Exercise instructions: Every single record needs to be restated word for word.

The records:
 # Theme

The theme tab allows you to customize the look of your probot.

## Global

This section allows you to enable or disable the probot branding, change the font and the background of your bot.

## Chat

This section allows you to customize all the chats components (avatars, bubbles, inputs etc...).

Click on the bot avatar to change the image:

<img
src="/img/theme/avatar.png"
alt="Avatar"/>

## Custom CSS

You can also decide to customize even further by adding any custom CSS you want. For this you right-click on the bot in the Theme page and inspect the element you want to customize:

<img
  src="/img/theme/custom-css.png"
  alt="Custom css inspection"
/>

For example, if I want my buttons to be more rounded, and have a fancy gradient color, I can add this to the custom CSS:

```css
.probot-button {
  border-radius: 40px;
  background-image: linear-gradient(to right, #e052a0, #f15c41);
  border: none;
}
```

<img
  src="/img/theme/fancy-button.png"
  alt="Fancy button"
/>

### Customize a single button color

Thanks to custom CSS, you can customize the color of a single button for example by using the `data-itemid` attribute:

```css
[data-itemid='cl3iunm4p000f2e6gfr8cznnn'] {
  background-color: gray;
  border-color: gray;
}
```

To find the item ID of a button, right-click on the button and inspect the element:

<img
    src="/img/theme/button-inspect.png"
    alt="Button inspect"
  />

Solution to the exercise:
 # Theme

The theme tab allows you to customize the look of your probot.

## Global

This section allows you to enable or disable the probot branding, change the font and the background of your bot.

## Chat

This section allows you to customize all the chats components (avatars, bubbles, inputs etc...).

Click on the bot avatar to change the image:

<img
src="/img/theme/avatar.png"
alt="Avatar"/>

## Custom CSS

You can also decide to customize even further by adding any custom CSS you want. For this you right-click on the bot in the Theme page and inspect the element you want to customize:

<img
  src="/img/theme/custom-css.png"
  alt="Custom css inspection"
/>

For example, if I want my buttons to be more rounded, and have a fancy gradient color, I can add this to the custom CSS:

```css
.probot-button {
  border-radius: 40px;
  background-image: linear-gradient(to right, #e052a0, #f15c41);
  border: none;
}
```

<img
  src="/img/theme/fancy-button.png"
  alt="Fancy button"
/>

### Customize a single button color

Thanks to custom CSS, you can customize the color of a single button for example by using the `data-itemid` attribute:

```css
[data-itemid='cl3iunm4p000f2e6gfr8cznnn'] {
  background-color: gray;
  border-color: gray;
}
```

To find the item ID of a button, right-click on the button and inspect the element:

<img
    src="/img/theme/button-inspect.png"
    alt="Button inspect"
  />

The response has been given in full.